La caza indiscriminada, el saqueo de sus huevos, el deterioro de sus playas de anidación, la contaminación de los mares, las malas prácticas pesqueras y, en fin, muchos factores socioeconómicos de las poblaciones costeras han llevado a que todas las especies de tortugas marinas estén en peligro de extinción y, en algunos casos, en estado crítico y con pronósticos poco alentadores.

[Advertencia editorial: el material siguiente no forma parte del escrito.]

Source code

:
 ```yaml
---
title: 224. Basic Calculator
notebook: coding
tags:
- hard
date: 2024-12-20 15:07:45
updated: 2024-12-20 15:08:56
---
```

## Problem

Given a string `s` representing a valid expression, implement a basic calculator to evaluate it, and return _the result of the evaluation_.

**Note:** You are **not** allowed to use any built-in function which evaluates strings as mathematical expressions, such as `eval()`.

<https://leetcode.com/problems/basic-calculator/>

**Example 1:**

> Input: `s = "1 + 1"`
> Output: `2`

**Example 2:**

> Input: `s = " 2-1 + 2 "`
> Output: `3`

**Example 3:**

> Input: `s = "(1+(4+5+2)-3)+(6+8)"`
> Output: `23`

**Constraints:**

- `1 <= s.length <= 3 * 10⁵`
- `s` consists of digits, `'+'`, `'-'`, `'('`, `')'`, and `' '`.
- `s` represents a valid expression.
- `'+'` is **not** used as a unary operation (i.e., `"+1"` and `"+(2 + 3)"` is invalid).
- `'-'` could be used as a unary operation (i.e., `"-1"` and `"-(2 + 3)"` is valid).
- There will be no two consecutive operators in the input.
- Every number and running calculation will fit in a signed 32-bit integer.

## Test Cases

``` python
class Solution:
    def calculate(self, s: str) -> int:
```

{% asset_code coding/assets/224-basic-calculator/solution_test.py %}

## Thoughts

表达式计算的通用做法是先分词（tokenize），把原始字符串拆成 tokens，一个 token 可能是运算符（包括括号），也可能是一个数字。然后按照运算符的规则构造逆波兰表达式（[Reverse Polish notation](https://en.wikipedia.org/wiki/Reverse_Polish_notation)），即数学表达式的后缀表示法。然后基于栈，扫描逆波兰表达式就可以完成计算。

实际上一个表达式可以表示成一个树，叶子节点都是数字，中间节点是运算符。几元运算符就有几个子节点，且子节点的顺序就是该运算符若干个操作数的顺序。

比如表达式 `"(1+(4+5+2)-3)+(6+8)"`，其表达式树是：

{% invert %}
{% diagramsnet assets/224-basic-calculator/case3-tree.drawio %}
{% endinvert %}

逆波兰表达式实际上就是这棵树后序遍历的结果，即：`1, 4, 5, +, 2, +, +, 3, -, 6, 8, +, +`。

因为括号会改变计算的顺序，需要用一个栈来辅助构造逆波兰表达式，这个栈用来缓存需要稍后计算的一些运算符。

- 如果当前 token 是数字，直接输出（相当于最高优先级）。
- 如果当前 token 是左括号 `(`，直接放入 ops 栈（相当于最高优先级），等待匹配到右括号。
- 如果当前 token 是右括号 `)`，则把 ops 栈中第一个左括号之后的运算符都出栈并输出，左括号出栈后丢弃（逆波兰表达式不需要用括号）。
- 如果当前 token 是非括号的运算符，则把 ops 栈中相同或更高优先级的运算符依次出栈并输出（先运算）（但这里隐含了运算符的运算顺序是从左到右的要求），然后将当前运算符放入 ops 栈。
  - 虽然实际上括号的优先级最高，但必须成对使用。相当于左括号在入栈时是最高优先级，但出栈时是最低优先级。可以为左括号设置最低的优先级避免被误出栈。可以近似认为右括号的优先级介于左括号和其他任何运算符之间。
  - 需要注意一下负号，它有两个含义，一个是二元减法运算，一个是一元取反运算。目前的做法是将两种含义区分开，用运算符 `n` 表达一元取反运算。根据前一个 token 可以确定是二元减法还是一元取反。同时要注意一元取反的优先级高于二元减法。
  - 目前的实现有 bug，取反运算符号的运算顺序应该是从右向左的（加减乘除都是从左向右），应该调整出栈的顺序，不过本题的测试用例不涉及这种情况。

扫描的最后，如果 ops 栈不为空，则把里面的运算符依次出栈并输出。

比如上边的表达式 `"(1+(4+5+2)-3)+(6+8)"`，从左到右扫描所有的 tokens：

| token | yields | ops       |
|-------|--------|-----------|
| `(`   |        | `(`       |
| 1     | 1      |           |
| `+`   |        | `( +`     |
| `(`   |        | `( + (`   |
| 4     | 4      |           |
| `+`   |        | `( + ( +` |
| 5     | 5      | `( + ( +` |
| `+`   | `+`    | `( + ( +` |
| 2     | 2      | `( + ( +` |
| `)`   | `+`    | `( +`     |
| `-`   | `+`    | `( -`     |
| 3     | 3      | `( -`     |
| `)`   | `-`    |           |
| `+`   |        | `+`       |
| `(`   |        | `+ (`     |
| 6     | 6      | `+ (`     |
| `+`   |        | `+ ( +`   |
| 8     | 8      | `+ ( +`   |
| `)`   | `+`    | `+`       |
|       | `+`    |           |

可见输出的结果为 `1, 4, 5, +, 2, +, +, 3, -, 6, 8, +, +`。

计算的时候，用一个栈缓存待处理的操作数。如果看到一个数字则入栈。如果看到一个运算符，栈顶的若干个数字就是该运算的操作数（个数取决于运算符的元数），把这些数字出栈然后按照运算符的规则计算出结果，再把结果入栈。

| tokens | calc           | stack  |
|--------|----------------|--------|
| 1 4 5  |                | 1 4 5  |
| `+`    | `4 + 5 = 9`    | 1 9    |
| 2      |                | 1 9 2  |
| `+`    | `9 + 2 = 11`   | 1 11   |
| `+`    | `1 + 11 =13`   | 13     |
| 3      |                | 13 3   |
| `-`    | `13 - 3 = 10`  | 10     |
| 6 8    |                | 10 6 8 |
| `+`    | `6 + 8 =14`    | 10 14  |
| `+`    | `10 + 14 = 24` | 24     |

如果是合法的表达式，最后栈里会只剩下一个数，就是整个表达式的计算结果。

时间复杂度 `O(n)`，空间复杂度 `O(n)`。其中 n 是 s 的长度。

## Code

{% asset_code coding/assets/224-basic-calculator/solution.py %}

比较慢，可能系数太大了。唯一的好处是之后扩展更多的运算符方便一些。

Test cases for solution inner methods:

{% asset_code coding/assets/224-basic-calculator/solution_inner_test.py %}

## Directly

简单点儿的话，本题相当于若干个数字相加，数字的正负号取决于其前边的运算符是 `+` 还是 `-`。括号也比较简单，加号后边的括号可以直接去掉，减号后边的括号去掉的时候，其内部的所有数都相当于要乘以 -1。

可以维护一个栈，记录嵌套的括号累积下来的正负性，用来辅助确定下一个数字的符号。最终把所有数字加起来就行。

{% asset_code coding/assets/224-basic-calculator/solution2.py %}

A pesar de la reglamentación existente para su protección, Colombia es uno de los países que más aporta en este deterioro; la mayoría de las playas de anidación existentes en el Caribe colombiano han desaparecido y en el Pacífico cada año disminuye la cantidad de tortugas anidantes. Por ejemplo, en 1972, en el Parque Nacional Tayrona se tenían registros de anidación de aproximadamente 600 tortugas y hacia el año 2003 tan sólo 20 llegaron a poner sus huevos; en La Guajira colombiana el nivel de capturas está por el orden de las 2.000 a 3.000 tortugas al año (estimativo realizado en el año 2000 por el Instituto de Investigaciones Biológicas Alexander von Humboldt y el Ministerio del Medio Ambiente) y en las playas en las que todavía hay presencia de tortugas anidantes, se hace muy poco para su conservación y la de sus huevos, pues se siguen comercializando artesanías realizadas con la concha de la tortuga Carey y, en fin, el desconocimiento de la gente sobre esta problemática es general.